Creating coredump for ARM based embedded system - embedded

I am basically following up on core dump note section. I didn't post that question but I am trying to do the same thing: write a program to create core dump file from scratch; except that I am trying to do that for a custom, single threaded firmware running on embedded ARM processor.
I am also referring to Google coredumper source to understand how corefiles are usually created. So far I have successfully created a core file with a PT_NOTE and a PT_LOAD program headers which is read by GDB.
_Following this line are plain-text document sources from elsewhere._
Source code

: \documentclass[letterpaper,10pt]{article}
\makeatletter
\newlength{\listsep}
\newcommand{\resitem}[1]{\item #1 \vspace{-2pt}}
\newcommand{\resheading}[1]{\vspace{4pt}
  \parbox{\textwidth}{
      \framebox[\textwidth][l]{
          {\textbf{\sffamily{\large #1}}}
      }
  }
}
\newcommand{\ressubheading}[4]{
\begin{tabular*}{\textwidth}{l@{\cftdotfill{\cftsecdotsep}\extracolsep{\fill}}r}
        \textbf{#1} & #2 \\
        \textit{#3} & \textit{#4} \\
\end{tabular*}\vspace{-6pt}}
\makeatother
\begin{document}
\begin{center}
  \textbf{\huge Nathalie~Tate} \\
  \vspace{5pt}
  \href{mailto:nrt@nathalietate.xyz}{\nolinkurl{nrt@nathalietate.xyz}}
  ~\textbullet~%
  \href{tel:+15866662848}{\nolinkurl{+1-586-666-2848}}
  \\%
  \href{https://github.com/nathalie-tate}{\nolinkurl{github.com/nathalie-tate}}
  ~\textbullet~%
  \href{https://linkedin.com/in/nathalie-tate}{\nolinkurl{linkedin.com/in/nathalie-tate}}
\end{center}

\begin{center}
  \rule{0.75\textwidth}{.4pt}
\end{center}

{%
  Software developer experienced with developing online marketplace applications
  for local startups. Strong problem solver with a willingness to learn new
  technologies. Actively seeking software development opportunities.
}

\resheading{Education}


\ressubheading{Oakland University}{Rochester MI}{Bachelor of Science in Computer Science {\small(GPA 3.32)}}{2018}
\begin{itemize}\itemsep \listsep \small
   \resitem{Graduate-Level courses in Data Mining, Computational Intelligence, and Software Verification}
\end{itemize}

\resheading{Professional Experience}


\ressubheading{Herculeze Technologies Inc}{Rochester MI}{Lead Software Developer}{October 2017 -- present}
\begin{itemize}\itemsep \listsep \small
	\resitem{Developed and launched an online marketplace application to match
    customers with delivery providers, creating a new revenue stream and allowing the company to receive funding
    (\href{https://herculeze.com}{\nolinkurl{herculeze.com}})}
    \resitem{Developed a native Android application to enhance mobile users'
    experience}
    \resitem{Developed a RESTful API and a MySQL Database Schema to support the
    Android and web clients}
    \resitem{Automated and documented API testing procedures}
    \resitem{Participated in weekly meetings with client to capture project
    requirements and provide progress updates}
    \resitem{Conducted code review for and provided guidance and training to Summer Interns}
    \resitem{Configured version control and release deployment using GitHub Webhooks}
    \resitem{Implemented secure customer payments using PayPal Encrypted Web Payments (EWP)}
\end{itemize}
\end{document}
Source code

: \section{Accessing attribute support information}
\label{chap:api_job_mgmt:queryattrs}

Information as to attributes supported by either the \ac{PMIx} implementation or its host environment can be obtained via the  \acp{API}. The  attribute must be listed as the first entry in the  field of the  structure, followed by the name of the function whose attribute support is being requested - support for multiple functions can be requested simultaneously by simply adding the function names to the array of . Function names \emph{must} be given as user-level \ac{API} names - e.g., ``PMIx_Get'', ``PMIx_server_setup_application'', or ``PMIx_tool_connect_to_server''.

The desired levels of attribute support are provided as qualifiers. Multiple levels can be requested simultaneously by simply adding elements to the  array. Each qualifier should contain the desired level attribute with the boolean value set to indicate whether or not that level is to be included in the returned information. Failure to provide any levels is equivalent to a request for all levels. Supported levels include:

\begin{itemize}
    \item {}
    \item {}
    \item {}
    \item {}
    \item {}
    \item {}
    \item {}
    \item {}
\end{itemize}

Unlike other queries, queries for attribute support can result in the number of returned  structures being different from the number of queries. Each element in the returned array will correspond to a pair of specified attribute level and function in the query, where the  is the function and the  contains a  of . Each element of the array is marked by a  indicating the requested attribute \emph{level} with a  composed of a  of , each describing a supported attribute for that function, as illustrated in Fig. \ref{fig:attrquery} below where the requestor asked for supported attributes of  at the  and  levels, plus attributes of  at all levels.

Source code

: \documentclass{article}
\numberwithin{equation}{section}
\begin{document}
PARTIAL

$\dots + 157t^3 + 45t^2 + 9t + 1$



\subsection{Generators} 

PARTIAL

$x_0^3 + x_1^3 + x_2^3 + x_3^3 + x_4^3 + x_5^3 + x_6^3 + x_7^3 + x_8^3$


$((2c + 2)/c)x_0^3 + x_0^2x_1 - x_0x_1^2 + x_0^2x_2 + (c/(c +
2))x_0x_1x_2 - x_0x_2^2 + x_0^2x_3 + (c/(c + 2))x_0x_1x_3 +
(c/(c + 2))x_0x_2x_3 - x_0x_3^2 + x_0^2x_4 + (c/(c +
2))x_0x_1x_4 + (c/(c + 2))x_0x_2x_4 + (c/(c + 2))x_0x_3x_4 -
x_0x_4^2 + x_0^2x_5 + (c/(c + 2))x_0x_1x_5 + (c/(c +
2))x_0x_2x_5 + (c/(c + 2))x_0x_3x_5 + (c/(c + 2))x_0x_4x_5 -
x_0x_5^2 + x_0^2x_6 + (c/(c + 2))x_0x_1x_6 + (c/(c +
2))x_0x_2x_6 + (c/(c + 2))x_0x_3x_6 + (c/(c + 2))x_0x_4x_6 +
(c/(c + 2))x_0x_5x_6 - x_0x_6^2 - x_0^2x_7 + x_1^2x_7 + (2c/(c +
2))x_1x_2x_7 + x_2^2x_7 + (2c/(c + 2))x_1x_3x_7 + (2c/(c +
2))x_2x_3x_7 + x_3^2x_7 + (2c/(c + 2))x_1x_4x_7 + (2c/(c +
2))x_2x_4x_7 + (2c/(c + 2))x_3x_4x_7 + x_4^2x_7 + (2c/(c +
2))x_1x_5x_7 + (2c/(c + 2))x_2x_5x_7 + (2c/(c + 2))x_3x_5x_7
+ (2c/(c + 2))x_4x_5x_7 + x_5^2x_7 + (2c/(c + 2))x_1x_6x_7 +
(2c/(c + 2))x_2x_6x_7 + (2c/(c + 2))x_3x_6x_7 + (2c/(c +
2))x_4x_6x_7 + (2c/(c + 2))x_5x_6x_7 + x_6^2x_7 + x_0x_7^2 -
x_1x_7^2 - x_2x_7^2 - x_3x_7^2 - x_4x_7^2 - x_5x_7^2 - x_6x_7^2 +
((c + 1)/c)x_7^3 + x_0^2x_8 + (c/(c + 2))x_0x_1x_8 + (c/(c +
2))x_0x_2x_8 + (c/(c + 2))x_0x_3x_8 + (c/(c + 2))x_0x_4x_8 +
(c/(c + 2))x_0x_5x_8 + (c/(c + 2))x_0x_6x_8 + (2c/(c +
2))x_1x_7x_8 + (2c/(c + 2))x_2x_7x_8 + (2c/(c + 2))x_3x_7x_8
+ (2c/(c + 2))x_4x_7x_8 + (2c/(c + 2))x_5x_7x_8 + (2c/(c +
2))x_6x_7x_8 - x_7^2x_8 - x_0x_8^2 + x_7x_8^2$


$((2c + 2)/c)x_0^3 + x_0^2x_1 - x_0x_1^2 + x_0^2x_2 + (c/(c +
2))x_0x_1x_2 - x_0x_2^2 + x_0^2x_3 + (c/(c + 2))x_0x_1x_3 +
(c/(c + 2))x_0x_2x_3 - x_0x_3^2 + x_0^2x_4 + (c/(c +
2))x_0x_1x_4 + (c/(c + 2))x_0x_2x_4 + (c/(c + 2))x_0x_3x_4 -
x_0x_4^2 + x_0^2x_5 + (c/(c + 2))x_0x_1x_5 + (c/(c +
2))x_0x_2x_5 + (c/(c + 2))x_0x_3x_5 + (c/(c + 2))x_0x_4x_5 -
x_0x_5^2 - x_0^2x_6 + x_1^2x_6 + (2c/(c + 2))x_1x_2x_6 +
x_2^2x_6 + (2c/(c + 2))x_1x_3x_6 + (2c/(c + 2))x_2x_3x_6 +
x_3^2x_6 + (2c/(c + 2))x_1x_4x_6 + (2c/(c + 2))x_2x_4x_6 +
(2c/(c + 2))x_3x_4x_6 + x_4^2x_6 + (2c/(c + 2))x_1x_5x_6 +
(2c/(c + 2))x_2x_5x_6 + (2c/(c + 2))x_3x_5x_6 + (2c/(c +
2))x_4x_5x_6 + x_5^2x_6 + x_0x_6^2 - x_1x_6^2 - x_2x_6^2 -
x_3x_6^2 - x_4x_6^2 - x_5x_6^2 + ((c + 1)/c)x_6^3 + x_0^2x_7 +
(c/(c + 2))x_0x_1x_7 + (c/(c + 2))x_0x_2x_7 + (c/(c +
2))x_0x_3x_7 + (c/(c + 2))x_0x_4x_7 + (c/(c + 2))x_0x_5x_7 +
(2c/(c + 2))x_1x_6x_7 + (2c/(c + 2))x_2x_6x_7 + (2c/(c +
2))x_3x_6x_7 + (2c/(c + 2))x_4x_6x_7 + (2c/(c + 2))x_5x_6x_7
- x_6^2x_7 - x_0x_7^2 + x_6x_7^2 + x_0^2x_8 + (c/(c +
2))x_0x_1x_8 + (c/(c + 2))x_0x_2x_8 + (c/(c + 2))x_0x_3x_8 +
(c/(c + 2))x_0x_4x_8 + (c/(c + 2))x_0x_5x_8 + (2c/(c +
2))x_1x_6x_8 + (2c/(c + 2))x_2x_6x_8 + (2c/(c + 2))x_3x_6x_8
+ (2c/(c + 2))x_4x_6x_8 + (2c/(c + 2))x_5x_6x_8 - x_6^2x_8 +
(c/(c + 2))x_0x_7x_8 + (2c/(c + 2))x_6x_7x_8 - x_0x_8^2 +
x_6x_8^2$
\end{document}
Note that, I am trying to create this core file for a custom firmware and this is not Linux environment. My question is regarding PT_LOAD program headers. From what I understood, I just need to create as many PT_LOAD program headers as active threads (for which core needs to be created) with headers representing each thread's memory mappings. Since my firmware is single threaded, I created only one PT_LOAD program header with memory mapping being address values on stack.
When I load up ELF image of the firmware with this newly created core file, GDB prints registers accurately with "info reg". GDB also identifies PC (program counter) value and displays the symbol accurately. It, however, cannot display remaining frames from stack ("bt" doesn't work). It complains that it "Cannot access memory at address (SP+4)".
I've already provided firmware's stack mappings in the core file and GDB should have been able to read at address (SP+4). Note that, I can examine the value at (SP+4) with "x 0x(SP+4)".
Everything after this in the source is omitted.